If you would have asked me what it meant to be financially responsible even ten years ago, I would have thrown up my hands in discouragement. See, I grew up in a family in which the discussion of money was the white elephant in the room. It was always "an issue," but I never knew how much or how little we had. As a pre-teen, I thought my put-together cardboard furniture was totally cool, until I realized much later in life that it was a sign of financial strain — one that didn’t last very long for my family. By the time I was a teen, all signs of cardboard were replaced while we enjoyed the luxury of having an in-ground pool, remodeled kitchen, and professionally finished basement.
My father used to say to me, "Money doesn't grow on trees," but I thought he must have found the orchard at harvest time.

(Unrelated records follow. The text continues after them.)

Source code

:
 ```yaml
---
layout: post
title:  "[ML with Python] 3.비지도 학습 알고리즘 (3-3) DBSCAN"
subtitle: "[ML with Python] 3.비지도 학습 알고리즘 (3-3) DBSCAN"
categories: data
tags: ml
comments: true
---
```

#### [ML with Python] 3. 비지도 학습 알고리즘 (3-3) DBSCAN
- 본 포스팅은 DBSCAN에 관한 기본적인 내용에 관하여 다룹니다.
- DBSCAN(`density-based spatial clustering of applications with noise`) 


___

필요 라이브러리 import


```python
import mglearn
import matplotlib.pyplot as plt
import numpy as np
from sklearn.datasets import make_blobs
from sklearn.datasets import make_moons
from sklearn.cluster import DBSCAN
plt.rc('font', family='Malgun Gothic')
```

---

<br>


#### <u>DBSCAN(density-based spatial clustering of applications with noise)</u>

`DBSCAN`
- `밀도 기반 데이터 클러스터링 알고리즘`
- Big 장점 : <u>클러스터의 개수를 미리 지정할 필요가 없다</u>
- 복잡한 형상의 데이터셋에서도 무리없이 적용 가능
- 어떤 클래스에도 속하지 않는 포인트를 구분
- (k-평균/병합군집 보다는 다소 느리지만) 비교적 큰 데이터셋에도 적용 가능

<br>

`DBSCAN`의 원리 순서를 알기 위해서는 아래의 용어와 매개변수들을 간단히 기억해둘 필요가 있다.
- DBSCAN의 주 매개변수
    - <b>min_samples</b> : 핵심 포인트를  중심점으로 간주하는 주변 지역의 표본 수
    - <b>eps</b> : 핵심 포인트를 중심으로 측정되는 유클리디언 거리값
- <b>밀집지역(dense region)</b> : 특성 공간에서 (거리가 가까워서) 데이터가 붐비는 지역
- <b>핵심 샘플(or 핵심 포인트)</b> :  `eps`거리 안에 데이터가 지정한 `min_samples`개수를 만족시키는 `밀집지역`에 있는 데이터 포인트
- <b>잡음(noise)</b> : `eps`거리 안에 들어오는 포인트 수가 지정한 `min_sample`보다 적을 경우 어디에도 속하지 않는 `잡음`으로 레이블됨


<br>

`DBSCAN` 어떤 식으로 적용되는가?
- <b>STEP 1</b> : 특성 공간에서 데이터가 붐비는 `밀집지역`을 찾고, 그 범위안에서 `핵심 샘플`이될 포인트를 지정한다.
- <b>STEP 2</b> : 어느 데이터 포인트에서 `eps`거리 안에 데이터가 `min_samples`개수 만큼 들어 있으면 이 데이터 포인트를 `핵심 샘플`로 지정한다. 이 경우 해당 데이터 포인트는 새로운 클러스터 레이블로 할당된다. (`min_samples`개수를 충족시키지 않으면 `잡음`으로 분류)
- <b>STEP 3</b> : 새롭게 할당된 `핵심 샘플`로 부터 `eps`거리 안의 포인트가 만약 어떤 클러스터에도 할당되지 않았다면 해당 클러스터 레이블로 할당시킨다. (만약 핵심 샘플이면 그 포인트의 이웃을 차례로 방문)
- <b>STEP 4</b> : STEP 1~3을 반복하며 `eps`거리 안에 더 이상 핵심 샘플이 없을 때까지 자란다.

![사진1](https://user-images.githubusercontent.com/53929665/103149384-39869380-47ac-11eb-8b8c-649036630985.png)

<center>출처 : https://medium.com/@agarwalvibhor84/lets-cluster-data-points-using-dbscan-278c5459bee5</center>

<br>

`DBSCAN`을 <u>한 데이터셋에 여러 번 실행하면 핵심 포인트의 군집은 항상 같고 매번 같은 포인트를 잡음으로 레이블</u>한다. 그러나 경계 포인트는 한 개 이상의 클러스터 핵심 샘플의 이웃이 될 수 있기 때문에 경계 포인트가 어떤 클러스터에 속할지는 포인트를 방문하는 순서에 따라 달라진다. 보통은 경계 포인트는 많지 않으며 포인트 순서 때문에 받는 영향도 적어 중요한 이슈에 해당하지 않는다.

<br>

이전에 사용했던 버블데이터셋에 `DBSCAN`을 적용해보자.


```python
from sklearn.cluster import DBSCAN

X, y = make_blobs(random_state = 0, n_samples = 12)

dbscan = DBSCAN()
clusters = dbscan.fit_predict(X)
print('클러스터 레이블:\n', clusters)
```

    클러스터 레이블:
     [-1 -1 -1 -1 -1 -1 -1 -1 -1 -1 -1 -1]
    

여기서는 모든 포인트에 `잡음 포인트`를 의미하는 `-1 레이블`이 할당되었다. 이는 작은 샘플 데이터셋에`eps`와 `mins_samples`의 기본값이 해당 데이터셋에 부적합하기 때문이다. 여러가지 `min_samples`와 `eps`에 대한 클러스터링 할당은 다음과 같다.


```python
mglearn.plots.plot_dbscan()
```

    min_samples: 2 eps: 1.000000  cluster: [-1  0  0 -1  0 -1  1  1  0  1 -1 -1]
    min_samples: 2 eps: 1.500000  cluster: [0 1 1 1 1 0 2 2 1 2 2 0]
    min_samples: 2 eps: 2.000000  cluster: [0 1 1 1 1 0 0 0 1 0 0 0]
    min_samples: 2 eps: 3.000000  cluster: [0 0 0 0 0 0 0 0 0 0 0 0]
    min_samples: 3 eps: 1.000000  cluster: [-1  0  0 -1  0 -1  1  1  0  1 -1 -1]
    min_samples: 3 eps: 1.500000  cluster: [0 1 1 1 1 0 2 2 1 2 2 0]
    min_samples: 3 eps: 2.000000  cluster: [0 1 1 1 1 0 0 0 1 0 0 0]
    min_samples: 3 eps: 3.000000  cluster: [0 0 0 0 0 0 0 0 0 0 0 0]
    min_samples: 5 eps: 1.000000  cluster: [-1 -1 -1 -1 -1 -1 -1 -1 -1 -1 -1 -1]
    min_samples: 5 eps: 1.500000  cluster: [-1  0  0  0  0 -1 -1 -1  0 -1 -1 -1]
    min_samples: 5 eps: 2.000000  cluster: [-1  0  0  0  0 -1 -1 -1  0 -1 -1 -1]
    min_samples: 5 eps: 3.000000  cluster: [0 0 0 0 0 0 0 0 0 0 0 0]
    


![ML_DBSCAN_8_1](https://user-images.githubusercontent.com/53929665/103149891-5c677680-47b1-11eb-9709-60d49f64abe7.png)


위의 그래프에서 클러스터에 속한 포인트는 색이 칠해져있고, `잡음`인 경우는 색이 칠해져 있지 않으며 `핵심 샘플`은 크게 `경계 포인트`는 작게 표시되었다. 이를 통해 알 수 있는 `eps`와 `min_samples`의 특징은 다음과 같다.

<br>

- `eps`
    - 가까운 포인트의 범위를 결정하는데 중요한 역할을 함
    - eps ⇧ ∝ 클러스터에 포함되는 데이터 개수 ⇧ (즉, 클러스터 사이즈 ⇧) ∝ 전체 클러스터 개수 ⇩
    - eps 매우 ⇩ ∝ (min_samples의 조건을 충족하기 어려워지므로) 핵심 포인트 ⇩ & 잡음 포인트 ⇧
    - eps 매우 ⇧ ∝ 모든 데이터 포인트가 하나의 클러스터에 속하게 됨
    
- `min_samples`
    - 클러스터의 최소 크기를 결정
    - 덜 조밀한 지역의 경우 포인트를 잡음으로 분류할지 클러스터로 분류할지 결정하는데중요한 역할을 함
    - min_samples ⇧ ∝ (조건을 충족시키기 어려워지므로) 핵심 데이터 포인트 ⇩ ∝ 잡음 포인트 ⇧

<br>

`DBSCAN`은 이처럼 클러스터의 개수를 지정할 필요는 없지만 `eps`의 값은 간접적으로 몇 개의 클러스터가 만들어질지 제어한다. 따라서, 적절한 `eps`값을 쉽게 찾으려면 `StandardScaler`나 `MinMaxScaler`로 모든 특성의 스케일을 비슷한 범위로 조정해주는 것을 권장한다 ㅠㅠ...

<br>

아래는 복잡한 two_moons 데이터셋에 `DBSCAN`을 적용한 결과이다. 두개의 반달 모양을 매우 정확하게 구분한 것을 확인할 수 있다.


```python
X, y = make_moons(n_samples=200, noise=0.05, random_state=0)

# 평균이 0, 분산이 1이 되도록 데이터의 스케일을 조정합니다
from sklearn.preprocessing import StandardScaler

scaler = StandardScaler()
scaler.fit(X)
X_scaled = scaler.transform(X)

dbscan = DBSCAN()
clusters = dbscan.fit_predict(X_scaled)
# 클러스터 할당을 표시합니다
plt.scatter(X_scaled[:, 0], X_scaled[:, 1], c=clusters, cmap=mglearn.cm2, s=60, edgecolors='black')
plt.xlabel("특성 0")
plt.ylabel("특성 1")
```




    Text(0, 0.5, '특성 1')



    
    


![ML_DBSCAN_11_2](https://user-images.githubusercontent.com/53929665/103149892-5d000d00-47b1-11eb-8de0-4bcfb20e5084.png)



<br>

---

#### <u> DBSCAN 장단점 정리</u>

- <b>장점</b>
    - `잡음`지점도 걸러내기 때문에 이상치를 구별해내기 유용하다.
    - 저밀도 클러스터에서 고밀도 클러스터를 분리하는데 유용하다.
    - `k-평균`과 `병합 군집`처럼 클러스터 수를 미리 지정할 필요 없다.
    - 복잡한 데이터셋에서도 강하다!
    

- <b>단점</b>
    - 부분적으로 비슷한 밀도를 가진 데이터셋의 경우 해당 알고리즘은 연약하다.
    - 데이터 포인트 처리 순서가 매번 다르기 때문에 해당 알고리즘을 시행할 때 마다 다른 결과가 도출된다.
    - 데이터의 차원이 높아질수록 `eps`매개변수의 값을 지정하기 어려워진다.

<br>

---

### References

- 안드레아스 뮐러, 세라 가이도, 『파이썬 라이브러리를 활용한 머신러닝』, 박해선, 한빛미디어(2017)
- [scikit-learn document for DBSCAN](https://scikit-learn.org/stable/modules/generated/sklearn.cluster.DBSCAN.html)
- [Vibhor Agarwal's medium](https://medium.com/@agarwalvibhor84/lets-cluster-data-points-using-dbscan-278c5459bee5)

I had no appreciation for the dollar nor how to be a thrifty shopper. I was equally unprepared to manage a budget or make wise choices as a college graduate and newly married wife. If it wasn’t for my minimalist husband, generous relatives, and our combined fear of debt, I can’t imagine where we'd be today, financially speaking. That's why I've become incredibly passionate about teaching our children how money works and how to wisely use it, and I hope to give you some practical ideas for imparting financial responsibility in your tweens and teens as you prepare them for their futures.
Money management isn't some skill you get just because you become an adult at the magical age of 18.
Learning how to use money wisely is something we have the privilege of teaching our children — yes, privilege, because there is nothing like witnessing them grow and learn as a result the investment we make into their lives.
Simple Steps for Teaching Children Wise Money Management
Begin with Allowance (Elementary School)
As soon as your children are old enough to count and read, why not start with giving them an allowance?